The balance of cytokines present during an infection plays a crucial role in defining how pathogenesis develops and affects both tolerance and resistance to the infection. The release of alarmins such as IL-33, IL-25, and TSLP at epithelial barriers coincides with the detection of pathogen-associated molecular patterns by pattern recognition receptors shortly after infection [47,48]. This causes transcription factors to become active, such as STAT6 and GATA3, which then upregulate several genes, including receptors, cytokines, chemokines, and genes that control the generation of eicosanoids [49–51].

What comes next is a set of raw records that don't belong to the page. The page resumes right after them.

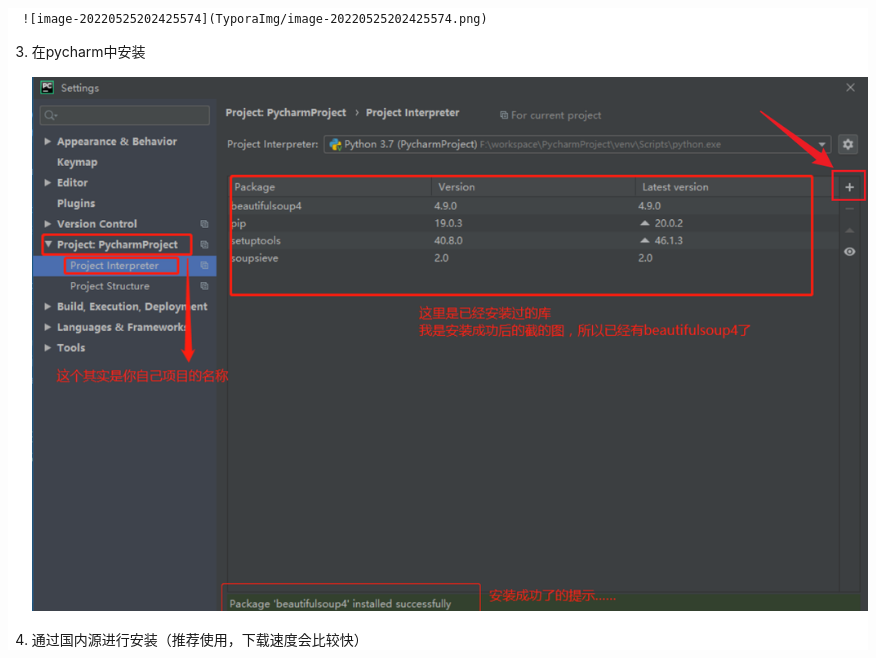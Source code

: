       ![image-20220525202425574](TyporaImg/image-20220525202425574.png)

   3. 在pycharm中安装

      ![image-20220525202704114](TyporaImg/image-20220525202704114.png)

   4. 通过国内源进行安装（推荐使用，下载速度会比较快）
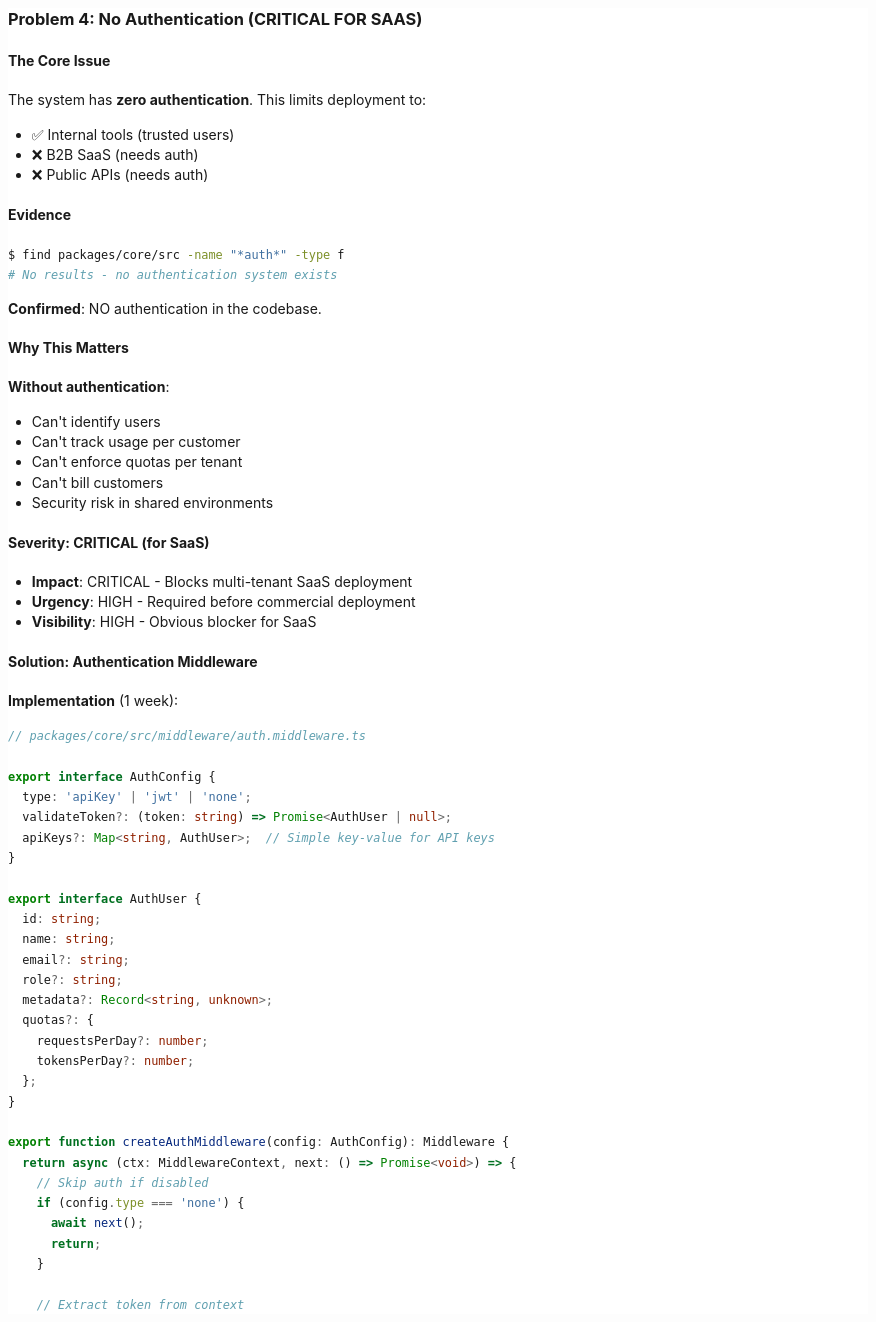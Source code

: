 
### Problem 4: No Authentication (CRITICAL FOR SAAS)

#### The Core Issue

The system has **zero authentication**. This limits deployment to:
- ✅ Internal tools (trusted users)
- ❌ B2B SaaS (needs auth)
- ❌ Public APIs (needs auth)

#### Evidence

```bash
$ find packages/core/src -name "*auth*" -type f
# No results - no authentication system exists
```

**Confirmed**: NO authentication in the codebase.

#### Why This Matters

**Without authentication**:
- Can't identify users
- Can't track usage per customer
- Can't enforce quotas per tenant
- Can't bill customers
- Security risk in shared environments

#### Severity: CRITICAL (for SaaS)
- **Impact**: CRITICAL - Blocks multi-tenant SaaS deployment
- **Urgency**: HIGH - Required before commercial deployment
- **Visibility**: HIGH - Obvious blocker for SaaS

#### Solution: Authentication Middleware

**Implementation** (1 week):

```typescript
// packages/core/src/middleware/auth.middleware.ts

export interface AuthConfig {
  type: 'apiKey' | 'jwt' | 'none';
  validateToken?: (token: string) => Promise<AuthUser | null>;
  apiKeys?: Map<string, AuthUser>;  // Simple key-value for API keys
}

export interface AuthUser {
  id: string;
  name: string;
  email?: string;
  role?: string;
  metadata?: Record<string, unknown>;
  quotas?: {
    requestsPerDay?: number;
    tokensPerDay?: number;
  };
}

export function createAuthMiddleware(config: AuthConfig): Middleware {
  return async (ctx: MiddlewareContext, next: () => Promise<void>) => {
    // Skip auth if disabled
    if (config.type === 'none') {
      await next();
      return;
    }

    // Extract token from context
```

A greater number of effector cytokines are released because of the recruitment, accumulation, and differentiation of immune cells by cytokines, chemokines, and eicosanoids. By encouraging repair, differentiation, and the release of effector molecules from the epithelial barrier, these effector cytokines in turn aid in the removal of the worms [52–54]. Therefore, the initiation of anti-helminth immune responses as well as the pathophysiology of these responses are greatly influenced by cytokines, chemokines, eicosanoids, and other mediators.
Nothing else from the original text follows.